Starting with the first line of the data that follows, transcribe every line verbatim until the line containing "most useful results." has been transcribed.

Saved data entries
Start of Block
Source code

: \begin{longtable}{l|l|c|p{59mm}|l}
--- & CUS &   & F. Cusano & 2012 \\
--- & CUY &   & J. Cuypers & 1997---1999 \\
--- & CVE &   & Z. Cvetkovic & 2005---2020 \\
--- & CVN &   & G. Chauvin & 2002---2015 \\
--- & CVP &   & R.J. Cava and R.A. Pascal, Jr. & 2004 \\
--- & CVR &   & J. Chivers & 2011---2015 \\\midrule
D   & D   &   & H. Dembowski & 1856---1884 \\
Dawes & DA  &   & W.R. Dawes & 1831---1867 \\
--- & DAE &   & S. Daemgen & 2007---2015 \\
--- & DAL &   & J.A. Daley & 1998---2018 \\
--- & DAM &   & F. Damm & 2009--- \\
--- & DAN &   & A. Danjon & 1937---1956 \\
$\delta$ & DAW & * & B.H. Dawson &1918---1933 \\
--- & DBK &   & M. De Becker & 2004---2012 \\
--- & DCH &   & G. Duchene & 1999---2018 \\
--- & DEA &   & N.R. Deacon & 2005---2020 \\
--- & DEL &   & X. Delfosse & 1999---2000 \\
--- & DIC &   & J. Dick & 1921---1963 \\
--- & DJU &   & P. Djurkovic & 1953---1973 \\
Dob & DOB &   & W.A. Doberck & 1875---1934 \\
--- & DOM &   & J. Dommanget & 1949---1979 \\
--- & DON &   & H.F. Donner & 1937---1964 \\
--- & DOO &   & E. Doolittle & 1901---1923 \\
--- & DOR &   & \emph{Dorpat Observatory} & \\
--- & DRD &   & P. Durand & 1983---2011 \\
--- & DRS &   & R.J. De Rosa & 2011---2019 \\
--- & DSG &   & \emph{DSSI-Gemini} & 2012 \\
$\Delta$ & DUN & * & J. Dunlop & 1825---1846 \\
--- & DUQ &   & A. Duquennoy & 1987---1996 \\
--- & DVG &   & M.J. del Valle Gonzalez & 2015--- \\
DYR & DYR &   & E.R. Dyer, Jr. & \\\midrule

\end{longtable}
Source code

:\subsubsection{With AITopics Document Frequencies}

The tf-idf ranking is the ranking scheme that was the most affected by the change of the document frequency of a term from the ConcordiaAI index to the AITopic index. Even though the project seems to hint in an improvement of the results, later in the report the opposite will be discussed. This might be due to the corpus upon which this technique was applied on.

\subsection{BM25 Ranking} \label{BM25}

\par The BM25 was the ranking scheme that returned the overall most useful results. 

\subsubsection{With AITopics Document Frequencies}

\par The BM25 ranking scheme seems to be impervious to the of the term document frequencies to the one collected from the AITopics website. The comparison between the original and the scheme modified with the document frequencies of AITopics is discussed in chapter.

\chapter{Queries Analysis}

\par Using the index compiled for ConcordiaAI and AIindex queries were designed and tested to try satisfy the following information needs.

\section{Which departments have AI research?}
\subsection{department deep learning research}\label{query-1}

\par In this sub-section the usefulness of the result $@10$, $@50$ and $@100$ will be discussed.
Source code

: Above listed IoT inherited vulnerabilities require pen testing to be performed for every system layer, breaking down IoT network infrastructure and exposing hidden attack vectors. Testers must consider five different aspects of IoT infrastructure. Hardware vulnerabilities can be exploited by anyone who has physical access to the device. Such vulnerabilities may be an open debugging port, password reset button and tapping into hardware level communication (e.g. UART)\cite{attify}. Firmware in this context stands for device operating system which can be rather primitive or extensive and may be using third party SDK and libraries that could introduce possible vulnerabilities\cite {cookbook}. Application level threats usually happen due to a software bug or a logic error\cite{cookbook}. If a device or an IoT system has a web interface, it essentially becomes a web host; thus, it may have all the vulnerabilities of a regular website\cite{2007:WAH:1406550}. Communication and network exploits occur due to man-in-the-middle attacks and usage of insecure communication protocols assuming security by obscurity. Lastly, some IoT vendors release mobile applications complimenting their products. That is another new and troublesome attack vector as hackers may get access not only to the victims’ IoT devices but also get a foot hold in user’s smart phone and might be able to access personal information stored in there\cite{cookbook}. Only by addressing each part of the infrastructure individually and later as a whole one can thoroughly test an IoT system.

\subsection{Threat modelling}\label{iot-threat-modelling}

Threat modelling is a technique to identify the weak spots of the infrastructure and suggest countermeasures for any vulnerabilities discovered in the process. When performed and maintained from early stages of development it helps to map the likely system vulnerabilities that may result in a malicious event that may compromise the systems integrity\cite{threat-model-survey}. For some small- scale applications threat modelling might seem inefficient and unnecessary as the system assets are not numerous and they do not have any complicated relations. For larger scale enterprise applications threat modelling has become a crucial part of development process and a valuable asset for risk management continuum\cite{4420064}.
End of Block
Result of the task.
Source code

: \begin{longtable}{l|l|c|p{59mm}|l}
--- & CUS &   & F. Cusano & 2012 \\
--- & CUY &   & J. Cuypers & 1997---1999 \\
--- & CVE &   & Z. Cvetkovic & 2005---2020 \\
--- & CVN &   & G. Chauvin & 2002---2015 \\
--- & CVP &   & R.J. Cava and R.A. Pascal, Jr. & 2004 \\
--- & CVR &   & J. Chivers & 2011---2015 \\\midrule
D   & D   &   & H. Dembowski & 1856---1884 \\
Dawes & DA  &   & W.R. Dawes & 1831---1867 \\
--- & DAE &   & S. Daemgen & 2007---2015 \\
--- & DAL &   & J.A. Daley & 1998---2018 \\
--- & DAM &   & F. Damm & 2009--- \\
--- & DAN &   & A. Danjon & 1937---1956 \\
$\delta$ & DAW & * & B.H. Dawson &1918---1933 \\
--- & DBK &   & M. De Becker & 2004---2012 \\
--- & DCH &   & G. Duchene & 1999---2018 \\
--- & DEA &   & N.R. Deacon & 2005---2020 \\
--- & DEL &   & X. Delfosse & 1999---2000 \\
--- & DIC &   & J. Dick & 1921---1963 \\
--- & DJU &   & P. Djurkovic & 1953---1973 \\
Dob & DOB &   & W.A. Doberck & 1875---1934 \\
--- & DOM &   & J. Dommanget & 1949---1979 \\
--- & DON &   & H.F. Donner & 1937---1964 \\
--- & DOO &   & E. Doolittle & 1901---1923 \\
--- & DOR &   & \emph{Dorpat Observatory} & \\
--- & DRD &   & P. Durand & 1983---2011 \\
--- & DRS &   & R.J. De Rosa & 2011---2019 \\
--- & DSG &   & \emph{DSSI-Gemini} & 2012 \\
$\Delta$ & DUN & * & J. Dunlop & 1825---1846 \\
--- & DUQ &   & A. Duquennoy & 1987---1996 \\
--- & DVG &   & M.J. del Valle Gonzalez & 2015--- \\
DYR & DYR &   & E.R. Dyer, Jr. & \\\midrule

\end{longtable}
Source code

:\subsubsection{With AITopics Document Frequencies}

The tf-idf ranking is the ranking scheme that was the most affected by the change of the document frequency of a term from the ConcordiaAI index to the AITopic index. Even though the project seems to hint in an improvement of the results, later in the report the opposite will be discussed. This might be due to the corpus upon which this technique was applied on.

\subsection{BM25 Ranking} \label{BM25}

\par The BM25 was the ranking scheme that returned the overall most useful results. 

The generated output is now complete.